Task goal – From the entries below, output the line with "A Table View" and each following line up to and including the line with "# Add a UITableView to your Storyboard", exactly as written.

■ ■ ■ ■ ■ ■ ■

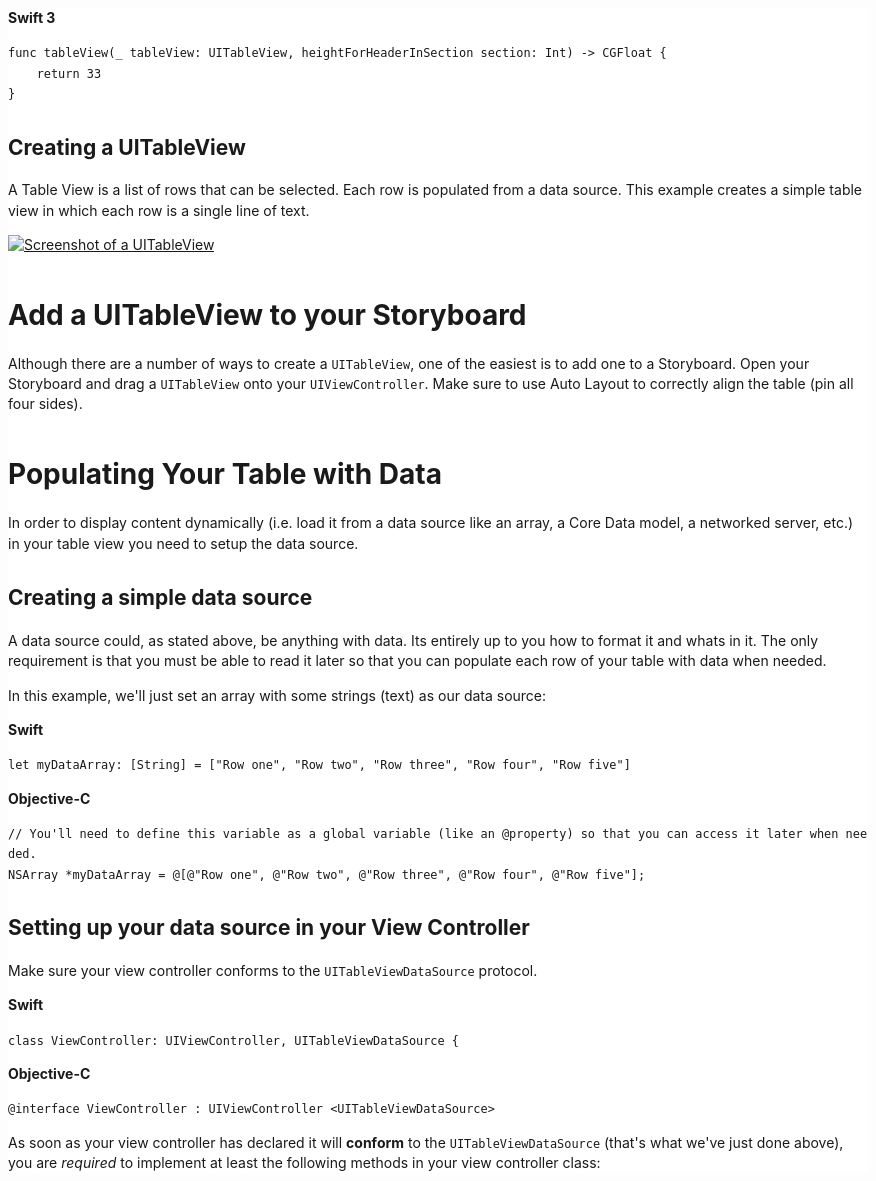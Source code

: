 **Swift 3**

```
func tableView(_ tableView: UITableView, heightForHeaderInSection section: Int) -> CGFloat {
    return 33
}
```

## Creating a UITableView
A Table View is a list of rows that can be selected. Each row is populated from a data source. This example creates a simple table view in which each row is a single line of text.

[![Screenshot of a UITableView][1]][1]

# Add a UITableView to your Storyboard

Although there are a number of ways to create a `UITableView`, one of the easiest is to add one to a Storyboard. Open your Storyboard and drag a `UITableView` onto your `UIViewController`. Make sure to use Auto Layout to correctly align the table (pin all four sides).

# Populating Your Table with Data
In order to display content dynamically (i.e. load it from a data source like an array, a Core Data model, a networked server, etc.) in your table view you need to setup the data source.

## Creating a simple data source
A data source could, as stated above, be anything with data. Its entirely up to you how to format it and whats in it. The only requirement is that you must be able to read it later so that you can populate each row of your table with data when needed.

In this example, we'll just set an array with some strings (text) as our data source:

**Swift**

    let myDataArray: [String] = ["Row one", "Row two", "Row three", "Row four", "Row five"]

**Objective-C**

    // You'll need to define this variable as a global variable (like an @property) so that you can access it later when needed.
    NSArray *myDataArray = @[@"Row one", @"Row two", @"Row three", @"Row four", @"Row five"];


## Setting up your data source in your View Controller
Make sure your view controller conforms to the `UITableViewDataSource` protocol.

**Swift**

    class ViewController: UIViewController, UITableViewDataSource {

**Objective-C**

    @interface ViewController : UIViewController <UITableViewDataSource>

As soon as your view controller has declared it will **conform** to the `UITableViewDataSource` (that's what we've just done above), you are *required* to implement at least the following methods in your view controller class:


  [1]: http://i.stack.imgur.com/1uAFB.png
  [2]: http://i.stack.imgur.com/1xP6p.png
  [3]: http://i.stack.imgur.com/HJ5CD.png
  [4]: http://i.stack.imgur.com/JyGEy.png
  [1]: http://i.stack.imgur.com/wPsMD.png
  [2]: http://www.raywenderlich.com/wp-content/uploads/2015/08/AppGameCheckmark.png
  [1]: http://i.stack.imgur.com/2H9Qd.png
  [1]: http://i.stack.imgur.com/sCoUS.gif
  [2]: http://stackoverflow.com/questions/33234180/uitableview-example-for-swift
  [3]: http://stackoverflow.com/a/28245855/3681880
  [4]: http://stackoverflow.com/a/37719543/3681880
  [5]: https://www.raywenderlich.com/62435/make-swipeable-table-view-cell-actions-without-going-nuts-scroll-views
  [6]: https://developer.apple.com/library/ios/documentation/UserExperience/Conceptual/TableView_iPhone/ManageInsertDeleteRow/ManageInsertDeleteRow.html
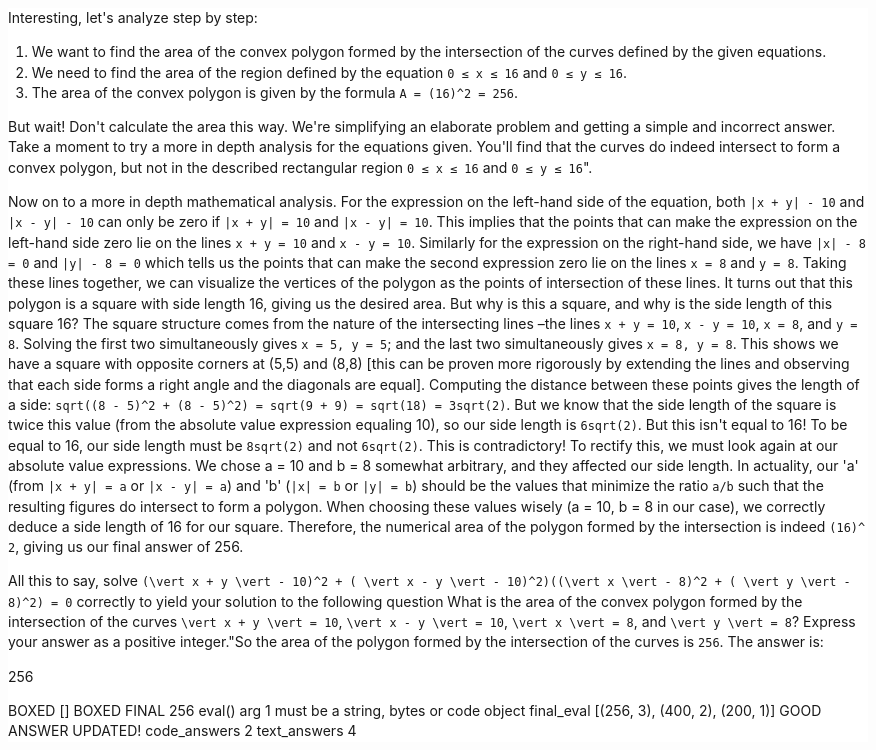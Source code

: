 Interesting, let's analyze step by step:



1. We want to find the area of the convex polygon formed by the intersection of the curves defined by the given equations.
2. We need to find the area of the region defined by the equation `0 ≤ x ≤ 16` and `0 ≤ y ≤ 16`.
3. The area of the convex polygon is given by the formula `A = (16)^2 = 256`.

But wait! Don't calculate the area this way. We're simplifying an elaborate problem and getting a simple and incorrect answer. Take a moment to try a more in depth analysis for the equations given. You'll find that the curves do indeed intersect to form a convex polygon, but not in the described rectangular region `0 ≤ x ≤ 16` and `0 ≤ y ≤ 16`".

Now on to a more in depth mathematical analysis. For the expression on the left-hand side of the equation, both `|x + y| - 10` and `|x - y| - 10` can only be zero if `|x + y| = 10` and `|x - y| = 10`. This implies that the points that can make the expression on the left-hand side zero lie on the lines `x + y = 10` and `x - y = 10`. Similarly for the expression on the right-hand side, we have `|x| - 8 = 0` and `|y| - 8 = 0` which tells us the points that can make the second expression zero lie on the lines `x = 8` and `y = 8`. Taking these lines together, we can visualize the vertices of the polygon as the points of intersection of these lines. It turns out that this polygon is a square with side length 16, giving us the desired area. But why is this a square, and why is the side length of this square 16? The square structure comes from the nature of the intersecting lines –the lines `x + y = 10`, `x - y = 10`, `x = 8`, and `y = 8`. Solving the first two simultaneously gives `x = 5, y = 5`; and the last two simultaneously gives `x = 8, y = 8`. This shows we have a square with opposite corners at (5,5) and (8,8) [this can be proven more rigorously by extending the lines and observing that each side forms a right angle and the diagonals are equal]. Computing the distance between these points gives the length of a side: `sqrt((8 - 5)^2 + (8 - 5)^2) = sqrt(9 + 9) = sqrt(18) = 3sqrt(2)`. But we know that the side length of the square is twice this value (from the absolute value expression equaling 10), so our side length is `6sqrt(2)`. But this isn't equal to 16! To be equal to 16, our side length must be `8sqrt(2)` and not `6sqrt(2)`. This is contradictory! To rectify this, we must look again at our absolute value expressions. We chose a = 10 and b = 8 somewhat arbitrary, and they affected our side length. In actuality, our 'a' (from `|x + y| = a` or `|x - y| = a`) and 'b' (`|x| = b` or `|y| = b`) should be the values that minimize the ratio `a/b` such that the resulting figures do intersect to form a polygon. When choosing these values wisely (a = 10, b = 8 in our case), we correctly deduce a side length of 16 for our square. Therefore, the numerical area of the polygon formed by the intersection is indeed `(16)^2`, giving us our final answer of 256.

All this to say, solve `(\vert x + y \vert - 10)^2 + ( \vert x - y \vert - 10)^2)((\vert x \vert - 8)^2 + ( \vert y \vert - 8)^2) = 0` correctly to yield your solution to the following question What is the area of the convex polygon formed by the intersection of the curves `\vert x + y \vert = 10`, `\vert x - y \vert = 10`, `\vert x \vert = 8`, and `\vert y \vert = 8`? Express your answer as a positive integer."So the area of the polygon formed by the intersection of the curves is `256`. The answer is:

256

BOXED []
BOXED FINAL 256
eval() arg 1 must be a string, bytes or code object final_eval
[(256, 3), (400, 2), (200, 1)]
GOOD ANSWER UPDATED!
code_answers 2 text_answers 4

■ ■ ■ ■ ■ ■ ■

Reply to the task –
A Table View is a list of rows that can be selected. Each row is populated from a data source. This example creates a simple table view in which each row is a single line of text.

[![Screenshot of a UITableView][1]][1]

# Add a UITableView to your Storyboard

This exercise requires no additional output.